PHILADELPHIA (CBS) -- It appears that women who feel like they can never get out from under all of that housework can blame....the man they married.
Having a husband creates an extra seven hours a week of housework for women, according to a new study from University of Michigan.
"It's a well-known pattern," said economist Frank Stafford, the university's Institute for Social Research (ISR), who directed the study. "There's still a significant reallocation of labor that occurs at marriage...men tend to work more outside the home, while women take on more of the household labor.
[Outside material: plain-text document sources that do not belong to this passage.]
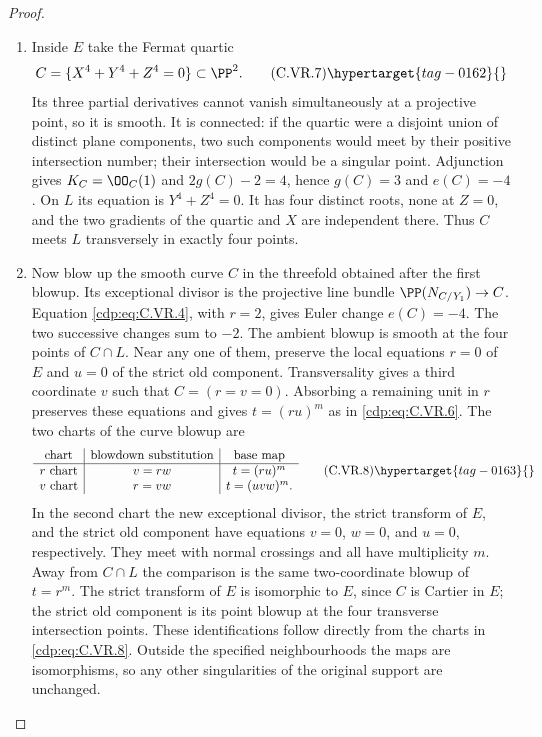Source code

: \begin{proof}
\begin{enumerate}[label=\arabic*.,leftmargin=*]
\item Inside $E$ take the Fermat quartic
\[
 C=\{X^4+Y^4+Z^4=0\}\subset\PP^2.                \tag{C.VR.7}\hypertarget{tag-0162}{}\label{cdp:eq:C.VR.7}
\]
Its three partial derivatives cannot vanish simultaneously at a
projective point, so it is smooth. It is connected: if the quartic
were a disjoint union of distinct plane components, two such
components would meet by their positive intersection number; their
intersection would be a singular point. Adjunction gives
$K_C=\OO_C(1)$ and $2g(C)-2=4$, hence $g(C)=3$ and $e(C)=-4$.
On $L$ its equation is $Y^4+Z^4=0$. It has four distinct roots,
none at $Z=0$, and the two gradients of the quartic and $X$ are
independent there. Thus $C$ meets $L$ transversely in exactly four
points.

\item Now blow up the smooth curve $C$ in the threefold obtained after the
first blowup. Its exceptional divisor is the projective line bundle
$\PP(N_{C/Y_1})\to C$. Equation \eqref{cdp:eq:C.VR.4}, with $r=2$, gives Euler
change $e(C)=-4$. The two successive changes sum to $-2$.
The ambient blowup is smooth at the four points of $C\cap L$. Near any
one of them, preserve the local equations $r=0$ of $E$ and $u=0$ of
the strict old component. Transversality gives a third coordinate $v$
such that $C=(r=v=0)$. Absorbing a remaining unit in $r$ preserves
these equations and gives $t=(ru)^m$ as in \eqref{cdp:eq:C.VR.6}. The two charts of
the curve blowup are
\[
 \begin{array}{c|c|c}
 \text{chart}&\text{blowdown substitution}&\text{base map}\\ \hline
 \text{$r$ chart}&v=rw&t=(ru)^m\\
 \text{$v$ chart}&r=vw&t=(uvw)^m .
 \end{array}                                      \tag{C.VR.8}\hypertarget{tag-0163}{}\label{cdp:eq:C.VR.8}
\]
In the second chart the new exceptional divisor, the strict transform
of $E$, and the strict old component have equations $v=0$, $w=0$,
and $u=0$, respectively. They meet with normal crossings and all
have multiplicity $m$. Away from $C\cap L$ the comparison is the
same two-coordinate blowup of $t=r^m$. The strict transform of $E$
is isomorphic to $E$, since $C$ is Cartier in $E$; the strict old
component is its point blowup at the four transverse intersection
points. These identifications follow directly from the charts in
\eqref{cdp:eq:C.VR.8}. Outside the specified neighbourhoods the maps are
isomorphisms, so any other singularities of the original support
are unchanged.


\end{enumerate}
\end{proof}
Certainly there are all kinds of individual differences here, but in general, this is what happens after marriage.
And, according to Stafford, the situation gets worse for women when they have children.
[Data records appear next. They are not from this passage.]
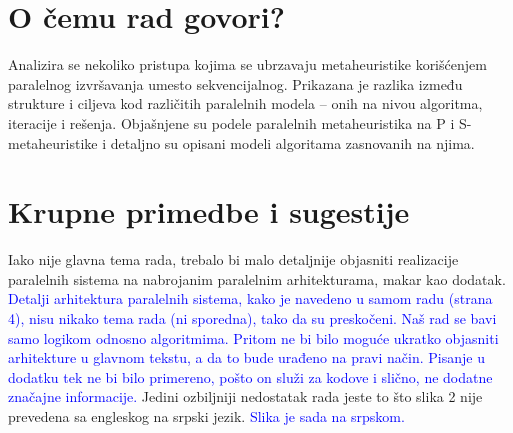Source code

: \documentclass[a4paper]{report}
\newcommand{\odgovor}[1]{\textcolor{blue}{#1}}
\begin{document}
\section{O čemu rad govori?}
Analizira se nekoliko pristupa kojima se ubrzavaju metaheuristike korišćenjem paralelnog izvršavanja umesto sekvencijalnog. Prikazana je razlika između strukture i ciljeva kod različitih paralelnih modela – onih na nivou algoritma, iteracije i rešenja. Objašnjene su podele paralelnih metaheuristika na P i S-metaheuristike i detaljno su opisani modeli algoritama zasnovanih na njima.

\section{Krupne primedbe i sugestije}
Iako nije glavna tema rada, trebalo bi malo detaljnije objasniti realizacije paralelnih sistema na nabrojanim paralelnim arhitekturama, makar kao dodatak. \odgovor{Detalji arhitektura paralelnih sistema, kako je navedeno u samom radu (strana 4), nisu nikako tema rada (ni sporedna), tako da su preskočeni. Naš rad se bavi samo logikom odnosno algoritmima. Pritom ne bi bilo moguće ukratko objasniti arhitekture u glavnom tekstu, a da to bude urađeno na pravi način. Pisanje u dodatku tek ne bi bilo primereno, pošto on služi za kodove i slično, ne dodatne značajne informacije.} Jedini ozbiljniji nedostatak rada jeste to što slika 2 nije prevedena sa engleskog na srpski jezik. \odgovor{Slika je sada na srpskom.}
\end{document}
The findings are based on 2005 time-diary data from a study on income dynamics that has been conducted since 1968 at ISR.
Researchers questioned both men and women about the amount of time they spent doing basic household chores in an average week, including cooking and cleaning.
They found that single women in their 20's and 30's did the least amount of work around the house, about 12 hours a week, married women in their 60s and 70 averaged 21 hours a week, and married women with more than three children put in an a average of 28 hours of housework each week.
Men showed a somewhat different pattern. Older men did more housework than younger men, but single men did more in all age groups than married men.
But times are changing. The study found that the amount of housework done by women in the U.S. has dropped considerably since 1976 when women averaged 26 hours each week. Meantime, the amount of housework done by men has increased.
"Marriage is no longer a man's path to less housework," said Stafford.
The study did not include tasks like gardening, home repairs, or washing the car.